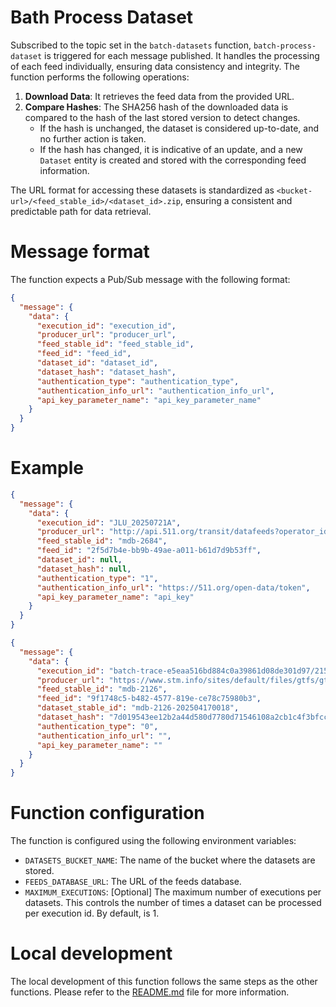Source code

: # Bath Process Dataset

Subscribed to the topic set in the `batch-datasets` function, `batch-process-dataset` is triggered for each message published. It handles the processing of each feed individually, ensuring data consistency and integrity. The function performs the following operations:

1. **Download Data**: It retrieves the feed data from the provided URL.
2. **Compare Hashes**: The SHA256 hash of the downloaded data is compared to the hash of the last stored version to detect changes.
   - If the hash is unchanged, the dataset is considered up-to-date, and no further action is taken.
   - If the hash has changed, it is indicative of an update, and a new `Dataset` entity is created and stored with the corresponding feed information.

The URL format for accessing these datasets is standardized as `<bucket-url>/<feed_stable_id>/<dataset_id>.zip`, ensuring a consistent and predictable path for data retrieval.

# Message format

The function expects a Pub/Sub message with the following format:

```json
{
  "message": {
    "data": {
      "execution_id": "execution_id",
      "producer_url": "producer_url",
      "feed_stable_id": "feed_stable_id",
      "feed_id": "feed_id",
      "dataset_id": "dataset_id",
      "dataset_hash": "dataset_hash",
      "authentication_type": "authentication_type",
      "authentication_info_url": "authentication_info_url",
      "api_key_parameter_name": "api_key_parameter_name"
    }
  }
}
```

# Example

```json
{
  "message": {
    "data": {
      "execution_id": "JLU_20250721A",
      "producer_url": "http://api.511.org/transit/datafeeds?operator_id=CE",
      "feed_stable_id": "mdb-2684",
      "feed_id": "2f5d7b4e-bb9b-49ae-a011-b61d7d9b53ff",
      "dataset_id": null,
      "dataset_hash": null,
      "authentication_type": "1",
      "authentication_info_url": "https://511.org/open-data/token",
      "api_key_parameter_name": "api_key"
    }
  }
}

{
  "message": {
    "data": {
      "execution_id": "batch-trace-e5eaa516bd884c0a39861d08de301d97/2153210919778512803;o=1",
      "producer_url": "https://www.stm.info/sites/default/files/gtfs/gtfs_stm.zip",
      "feed_stable_id": "mdb-2126",
      "feed_id": "9f1748c5-b482-4577-819e-ce78c75980b3",
      "dataset_stable_id": "mdb-2126-202504170018",
      "dataset_hash": "7d019543ee12b2a44d580d7780d71546108a2cb1c4f3bfcc5cf3ee97b847fafd",
      "authentication_type": "0",
      "authentication_info_url": "",
      "api_key_parameter_name": ""
    }
  }
}

```

# Function configuration

The function is configured using the following environment variables:

- `DATASETS_BUCKET_NAME`: The name of the bucket where the datasets are stored.
- `FEEDS_DATABASE_URL`: The URL of the feeds database.
- `MAXIMUM_EXECUTIONS`: [Optional] The maximum number of executions per datasets. This controls the number of times a dataset can be processed per execution id. By default, is 1.

# Local development

The local development of this function follows the same steps as the other functions. Please refer to the [README.md](../README.md) file for more information.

+++

PROBLEM:
Using the material above, return each line in which the word "ensuring" occurs.

SOLUTION FOR THIS PROBLEM:
Subscribed to the topic set in the `batch-datasets` function, `batch-process-dataset` is triggered for each message published. It handles the processing of each feed individually, ensuring data consistency and integrity. The function performs the following operations:
The URL format for accessing these datasets is standardized as `<bucket-url>/<feed_stable_id>/<dataset_id>.zip`, ensuring a consistent and predictable path for data retrieval.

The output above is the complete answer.